Until only a few years ago, programmers were largely concerned with optimizing their programs for speed and memory usage. After all, processors were relatively slow, and RAM was fairly expensive, so any program that didn't try to squeeze the most out of the hardware was seen as bloatware.
Today, however, we are blessed with cheap, fast computers and cheap, plentiful RAM. This means that software engineers can and should use languages that encourage rapid development and long-term program maintenance. I'm not against optimizing programs for speed or memory usage, but they are less important than creating stable, maintainable software quickly and easily.
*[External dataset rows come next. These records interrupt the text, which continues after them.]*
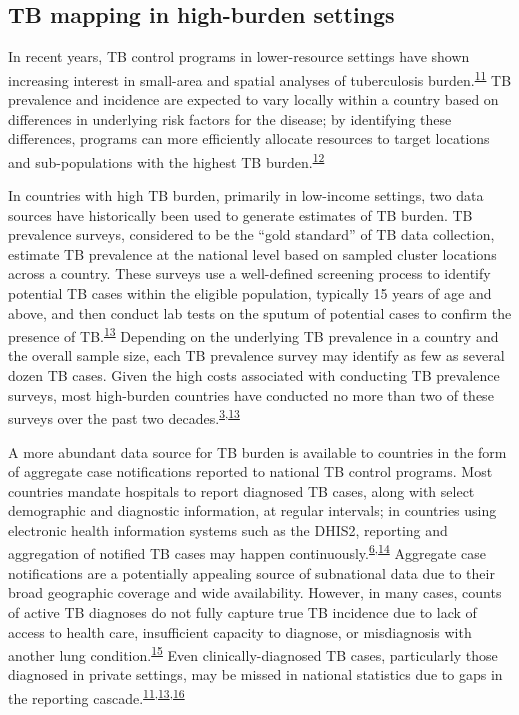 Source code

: \documentclass[
]{article}
\begin{document}
\hypertarget{tb-mapping-in-high-burden-settings}{%
\subsection{TB mapping in high-burden settings}\label{tb-mapping-in-high-burden-settings}}

In recent years, TB control programs in lower-resource settings have shown increasing interest in small-area and spatial analyses of tuberculosis burden.\textsuperscript{\protect\hyperlink{ref-Glaziou2018a}{11}} TB prevalence and incidence are expected to vary locally within a country based on differences in underlying risk factors for the disease; by identifying these differences, programs can more efficiently allocate resources to target locations and sub-populations with the highest TB burden.\textsuperscript{\protect\hyperlink{ref-Rood2019}{12}}

In countries with high TB burden, primarily in low-income settings, two data sources have historically been used to generate estimates of TB burden. TB prevalence surveys, considered to be the ``gold standard'' of TB data collection, estimate TB prevalence at the national level based on sampled cluster locations across a country. These surveys use a well-defined screening process to identify potential TB cases within the eligible population, typically 15 years of age and above, and then conduct lab tests on the sputum of potential cases to confirm the presence of TB.\textsuperscript{\protect\hyperlink{ref-Glaziou2008}{13}} Depending on the underlying TB prevalence in a country and the overall sample size, each TB prevalence survey may identify as few as several dozen TB cases. Given the high costs associated with conducting TB prevalence surveys, most high-burden countries have conducted no more than two of these surveys over the past two decades.\textsuperscript{\protect\hyperlink{ref-WorldHealthOrganization2019}{3},\protect\hyperlink{ref-Glaziou2008}{13}}

A more abundant data source for TB burden is available to countries in the form of aggregate case notifications reported to national TB control programs. Most countries mandate hospitals to report diagnosed TB cases, along with select demographic and diagnostic information, at regular intervals; in countries using electronic health information systems such as the DHIS2, reporting and aggregation of notified TB cases may happen continuously.\textsuperscript{\protect\hyperlink{ref-WorldHealthOrganization2020}{6},\protect\hyperlink{ref-Dehnavieh2019}{14}} Aggregate case notifications are a potentially appealing source of subnational data due to their broad geographic coverage and wide availability. However, in many cases, counts of active TB diagnoses do not fully capture true TB incidence due to lack of access to health care, insufficient capacity to diagnose, or misdiagnosis with another lung condition.\textsuperscript{\protect\hyperlink{ref-Karamagi2018}{15}} Even clinically-diagnosed TB cases, particularly those diagnosed in private settings, may be missed in national statistics due to gaps in the reporting cascade.\textsuperscript{\protect\hyperlink{ref-Glaziou2018a}{11},\protect\hyperlink{ref-Glaziou2008}{13},\protect\hyperlink{ref-Uplekar2016}{16}}
\end{document}
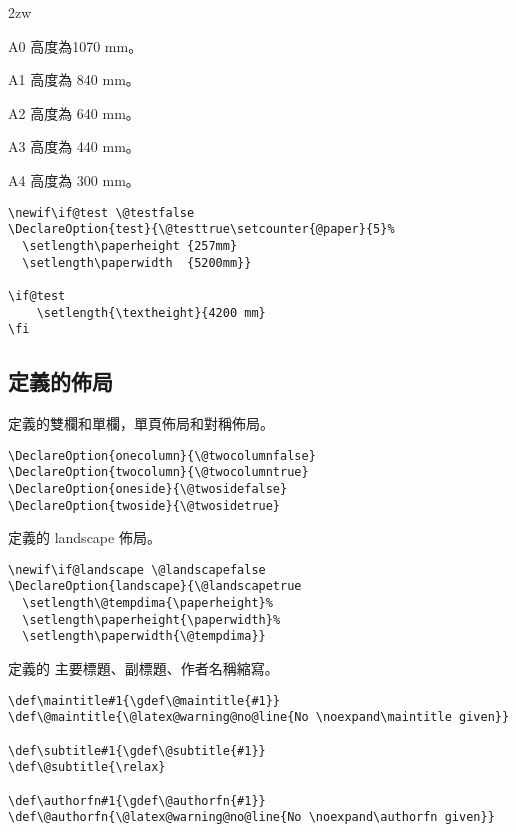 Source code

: \par{}
\begin{biao}[高度]\leftskip 2zw
\item[A0] 高度為1070 mm。
\item[A1] 高度為 840 mm。
\item[A2] 高度為 640 mm。
\item[A3]	高度為 440 mm。
\item[A4] 高度為 300 mm。
\end{biao}

\begin{lstlisting}[firstnumber=36]
\newif\if@test \@testfalse
\DeclareOption{test}{\@testtrue\setcounter{@paper}{5}%
  \setlength\paperheight {257mm}
  \setlength\paperwidth  {5200mm}}

\if@test
	\setlength{\textheight}{4200 mm}
\fi
\end{lstlisting}

\subsection{定義的佈局}

\par 定義的雙欄和單欄，單頁佈局和對稱佈局。
\begin{lstlisting}[firstnumber=45]
\DeclareOption{onecolumn}{\@twocolumnfalse}
\DeclareOption{twocolumn}{\@twocolumntrue}
\DeclareOption{oneside}{\@twosidefalse}
\DeclareOption{twoside}{\@twosidetrue}
\end{lstlisting}

\par 定義的 landscape 佈局。
\begin{lstlisting}[firstnumber=51]
\newif\if@landscape \@landscapefalse
\DeclareOption{landscape}{\@landscapetrue
  \setlength\@tempdima{\paperheight}%
  \setlength\paperheight{\paperwidth}%
  \setlength\paperwidth{\@tempdima}}
\end{lstlisting}


\par 定義的 主要標題、副標題、作者名稱縮寫。
\begin{lstlisting}[firstnumber=58]
\def\maintitle#1{\gdef\@maintitle{#1}}
\def\@maintitle{\@latex@warning@no@line{No \noexpand\maintitle given}}

\def\subtitle#1{\gdef\@subtitle{#1}}
\def\@subtitle{\relax}

\def\authorfn#1{\gdef\@authorfn{#1}}
\def\@authorfn{\@latex@warning@no@line{No \noexpand\authorfn given}}
\end{lstlisting}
About two years ago, I decided I would devote a long series of columns to four basic web development technologies: mod_perl/Mason, J2EE, Zope and OpenACS. These technologies are not only interesting and useful but thought-provoking as well, providing new perspectives and ideas for web developers. And although occasional arguments arise among these communities about which product is superior, the fact is that each tries to solve a slightly different type of problem.
This month, we take some time to summarize the ideas and frameworks that we've explored over the last few years. I don't expect that everyone reading my column will jump to use all of the technologies I name here; however, I do hope to provide even the most die-hard aficionados with some food for thought.
Apache is deservedly one of the poster children of the Open Source movement. It is reliable, highly configurable, well documented, stable and extensible. You can do amazing things with Apache and can customize it in any number of ways to fit your needs. If you are writing a web application that must execute as quickly as possible, you can write a new module in C that seamlessly hooks into Apache.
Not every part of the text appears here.